Plot3D[Sin[Sqrt[x*x + y*y]]/Sqrt[x*x + y*y], {x, -10, 10}, {y, -10, 10}, PlotRange -> All]


Is my parametrization right? Can you give me some advice? Any help thanks!

Perhaps something like this.

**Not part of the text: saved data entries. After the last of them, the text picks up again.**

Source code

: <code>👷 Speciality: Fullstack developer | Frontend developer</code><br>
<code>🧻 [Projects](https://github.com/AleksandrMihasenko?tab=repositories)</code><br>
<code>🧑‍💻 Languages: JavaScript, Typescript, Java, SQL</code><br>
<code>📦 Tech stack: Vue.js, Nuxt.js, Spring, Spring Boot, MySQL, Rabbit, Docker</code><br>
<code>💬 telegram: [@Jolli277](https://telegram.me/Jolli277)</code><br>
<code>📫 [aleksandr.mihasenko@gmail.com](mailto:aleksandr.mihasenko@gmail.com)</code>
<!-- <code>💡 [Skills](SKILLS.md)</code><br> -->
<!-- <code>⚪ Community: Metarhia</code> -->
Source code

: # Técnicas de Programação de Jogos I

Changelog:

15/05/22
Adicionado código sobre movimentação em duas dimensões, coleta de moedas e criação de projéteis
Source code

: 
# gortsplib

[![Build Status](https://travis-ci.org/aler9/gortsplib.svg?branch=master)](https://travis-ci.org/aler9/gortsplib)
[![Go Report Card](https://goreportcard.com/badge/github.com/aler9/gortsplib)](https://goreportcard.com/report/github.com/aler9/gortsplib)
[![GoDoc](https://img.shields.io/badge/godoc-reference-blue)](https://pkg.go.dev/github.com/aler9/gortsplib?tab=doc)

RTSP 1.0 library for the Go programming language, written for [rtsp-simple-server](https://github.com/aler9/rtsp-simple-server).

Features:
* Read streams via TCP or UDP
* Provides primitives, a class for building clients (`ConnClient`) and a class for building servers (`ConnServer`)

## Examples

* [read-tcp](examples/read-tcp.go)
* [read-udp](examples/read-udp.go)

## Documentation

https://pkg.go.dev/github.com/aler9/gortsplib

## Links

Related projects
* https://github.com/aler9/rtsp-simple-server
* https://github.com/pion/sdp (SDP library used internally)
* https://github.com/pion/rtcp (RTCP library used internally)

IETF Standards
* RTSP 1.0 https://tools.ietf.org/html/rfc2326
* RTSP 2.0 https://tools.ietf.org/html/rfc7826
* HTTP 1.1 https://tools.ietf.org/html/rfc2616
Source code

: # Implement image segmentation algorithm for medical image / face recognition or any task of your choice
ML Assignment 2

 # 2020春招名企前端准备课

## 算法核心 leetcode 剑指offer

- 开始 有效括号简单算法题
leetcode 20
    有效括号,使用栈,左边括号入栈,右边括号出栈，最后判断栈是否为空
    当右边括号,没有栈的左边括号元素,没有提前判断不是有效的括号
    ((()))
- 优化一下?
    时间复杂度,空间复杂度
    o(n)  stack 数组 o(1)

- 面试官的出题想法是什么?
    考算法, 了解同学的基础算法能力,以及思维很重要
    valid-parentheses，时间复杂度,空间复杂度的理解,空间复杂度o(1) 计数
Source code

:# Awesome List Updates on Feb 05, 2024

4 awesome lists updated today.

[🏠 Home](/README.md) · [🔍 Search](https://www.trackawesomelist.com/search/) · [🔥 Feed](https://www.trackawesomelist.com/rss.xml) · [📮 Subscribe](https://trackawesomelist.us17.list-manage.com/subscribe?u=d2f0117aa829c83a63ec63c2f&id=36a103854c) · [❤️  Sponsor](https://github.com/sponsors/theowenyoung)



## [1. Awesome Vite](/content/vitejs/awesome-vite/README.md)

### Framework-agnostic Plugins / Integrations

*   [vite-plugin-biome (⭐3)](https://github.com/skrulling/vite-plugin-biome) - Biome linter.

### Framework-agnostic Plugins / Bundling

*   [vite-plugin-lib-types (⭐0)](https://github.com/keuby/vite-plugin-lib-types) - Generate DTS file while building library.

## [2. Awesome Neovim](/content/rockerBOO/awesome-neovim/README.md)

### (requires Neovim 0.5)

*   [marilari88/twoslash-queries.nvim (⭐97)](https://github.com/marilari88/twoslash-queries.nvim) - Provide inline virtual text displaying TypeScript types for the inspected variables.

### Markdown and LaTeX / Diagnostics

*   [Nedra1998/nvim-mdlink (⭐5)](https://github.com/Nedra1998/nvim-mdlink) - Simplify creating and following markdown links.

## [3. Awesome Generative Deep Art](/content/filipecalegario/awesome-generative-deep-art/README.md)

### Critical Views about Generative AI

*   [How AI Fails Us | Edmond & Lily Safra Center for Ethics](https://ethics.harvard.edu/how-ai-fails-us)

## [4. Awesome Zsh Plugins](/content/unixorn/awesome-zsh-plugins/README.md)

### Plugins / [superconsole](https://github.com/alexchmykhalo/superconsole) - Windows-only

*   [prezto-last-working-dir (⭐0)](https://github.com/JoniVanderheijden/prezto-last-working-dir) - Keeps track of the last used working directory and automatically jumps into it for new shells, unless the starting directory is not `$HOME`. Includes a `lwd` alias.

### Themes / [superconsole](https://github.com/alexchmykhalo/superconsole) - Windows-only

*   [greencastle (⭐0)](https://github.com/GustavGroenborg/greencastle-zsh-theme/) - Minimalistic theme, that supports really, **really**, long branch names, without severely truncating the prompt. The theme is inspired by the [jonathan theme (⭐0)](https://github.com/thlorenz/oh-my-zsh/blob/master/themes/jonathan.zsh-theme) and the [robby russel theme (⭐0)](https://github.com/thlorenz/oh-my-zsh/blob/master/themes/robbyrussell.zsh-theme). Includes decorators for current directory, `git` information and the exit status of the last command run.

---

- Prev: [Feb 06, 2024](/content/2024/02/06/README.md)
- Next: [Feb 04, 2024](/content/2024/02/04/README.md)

Just rotate the original function about the z-axis directly:

RotationMatrix[θ, {0, 0, 1}].{x, 0, Sin[x]/x}
(* {x Cos[θ], x Sin[θ], Sin[x]/x} *)


and so:

ParametricPlot3D[RotationMatrix[θ, {0, 0, 1}].{x, 0, Sin[x]/x}
, {x, 0, 20}, {θ, 0, 2 π}
, RegionFunction -> (-10 <= #1 <= 10 && -10 <= #2 <= 10 &)
, PlotRange -> All
, BoxRatios -> {1, 1, 1/2}] Your original code seems to rotate around the x-axis:

ParametricPlot3D[RotationMatrix[θ, {1, 0, 0}].{x, 0, Sin[x]/x}
, {x, 0, 10}, {θ, 0, 2 π}
, PlotRange -> All
, BoxRatios -> {2, 1, 1}] and rotating it about the y-axis is uninteresting. (Note that I have taken z to be "vertical".)

Try this:

RevolutionPlot3D[Sin[x]/x, {x, 0, 6 \[Pi]}] Have fun!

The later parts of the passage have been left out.